蛭ヶ岳(1673m)への特攻は、次の理由からやめておいた。今回無理をする必要は全く無い。

・悪天候(時々小雨、しかも寒い)
・雨で地面が濡れており、下山時の苦戦が予想された
・右膝に微妙に違和感があった
・微妙に頭痛があった(高山病というよりは風邪?)

●下り:予定と実績

予定実績高度場所備考
12:2511:071567m丹沢山発 
13:2511:491491m塔ノ岳昼食
13:5512:081491m塔ノ岳発 
14:1012:19 金冷シ通過
14:2512:281300m花立山荘通過
15:1512:54 堀山の家休憩3分。雨具上とザックカバーを装備解除
15:4013:11 駒止茶屋通過
16:2013:29 見晴茶屋休憩3分
16:4513:44 観音茶屋通過
17:1013:59300m大倉バス停 

※日没は18:15頃

●下り

下山すると決めたら素早く行動する。ウィダー2個目を投与し、必要な休憩を済ませた後、即出発した。メンバーを待つ必要が無く、自分のペースで行動できるというのが、単独登山の最大の利点だ。塔ノ岳までは来た道を戻るだけであり、しかも高低差が逆になる。時々登り返す必要はあるが、基本的に楽勝だ。登りの時よりは視界が良かったため、時々写真を撮影しつつ、塔ノ岳までは42分で到達した。

眺望は幾分マシになった最後に塔ノ岳まで登り返す

尊仏山荘では待望のカップラーメン! これを楽しみに、腹を空かせておいたのだ。今回はシーフードヌードルを大変おいしく頂いた。もちろんスープも含め完食だ。神懸り的に美味すぎた! なお、ザックを軽くする意図もあって、持参した湯をここで少し飲んで体を温めておいた。
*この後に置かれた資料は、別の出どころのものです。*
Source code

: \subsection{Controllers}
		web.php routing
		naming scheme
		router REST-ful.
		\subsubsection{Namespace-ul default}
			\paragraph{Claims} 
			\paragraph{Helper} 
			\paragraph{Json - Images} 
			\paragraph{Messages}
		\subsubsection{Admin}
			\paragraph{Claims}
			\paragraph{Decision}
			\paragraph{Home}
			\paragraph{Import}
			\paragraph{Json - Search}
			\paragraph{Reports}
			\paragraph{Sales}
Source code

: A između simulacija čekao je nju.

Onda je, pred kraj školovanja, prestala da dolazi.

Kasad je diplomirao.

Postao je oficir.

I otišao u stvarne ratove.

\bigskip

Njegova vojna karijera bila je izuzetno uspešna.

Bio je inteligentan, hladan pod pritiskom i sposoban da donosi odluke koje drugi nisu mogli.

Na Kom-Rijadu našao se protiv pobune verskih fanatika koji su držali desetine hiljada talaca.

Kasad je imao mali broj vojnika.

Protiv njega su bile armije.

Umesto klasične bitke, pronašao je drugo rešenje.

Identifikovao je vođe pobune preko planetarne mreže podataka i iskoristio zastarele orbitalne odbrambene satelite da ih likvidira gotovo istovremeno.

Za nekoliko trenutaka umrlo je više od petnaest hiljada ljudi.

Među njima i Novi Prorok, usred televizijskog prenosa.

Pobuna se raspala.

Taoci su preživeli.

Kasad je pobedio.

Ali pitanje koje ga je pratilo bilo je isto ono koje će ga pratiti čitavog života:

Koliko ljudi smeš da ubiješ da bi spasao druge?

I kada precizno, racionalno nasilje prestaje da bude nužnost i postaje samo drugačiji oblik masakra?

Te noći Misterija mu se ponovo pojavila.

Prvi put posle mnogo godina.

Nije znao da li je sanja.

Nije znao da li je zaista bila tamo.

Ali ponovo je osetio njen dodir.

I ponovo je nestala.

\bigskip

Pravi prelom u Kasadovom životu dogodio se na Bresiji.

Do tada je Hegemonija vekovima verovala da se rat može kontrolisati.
なお、この時点で屋外の気温は約4度。この気温が山登りにちょうどいいと話している方もいた。汗で冷えない程度に、速度を抑えて歩くのがいいらしい。筆者はそれなりに汗をかいており、ややオーバーペースだったのかなと考えた。

その後、山頂付近に居た鹿を撮影しつつ、下山を開始した。

今回はシーフードヌードルを食す山頂付近に居た鹿

塔ノ岳からの下山は、今回のメインテーマの一つだ。天候は2008.4.26とほぼ同様であり、本格的に冷える前に素早く下山したかった。だが、それで膝を痛めたら本末転倒だ。そこで、ペースを抑え、膝のクッションで衝撃を軽減しつつ下っていく

絶景を見ながら気持ち良く下山登りで見たものとは別の桜

堀山の家で最初の休憩を入れた。ここまでの区間で少し消耗していたためだ。既に小雨も止んでいたため、雨具上とザックカバーを装備解除する。休憩している間に、登りで競っていた男性がスイスイと通過していった。また、尊仏山荘で居合わせた女性が、筆者より後に堀山の家に到達したのに、休憩を短時間で済ませて先に出発していった。実際には、堀山の家までの区間で少し離れて絶えず足音が聞こえており、どちらかの方にピッタリつかれていたのだと思う。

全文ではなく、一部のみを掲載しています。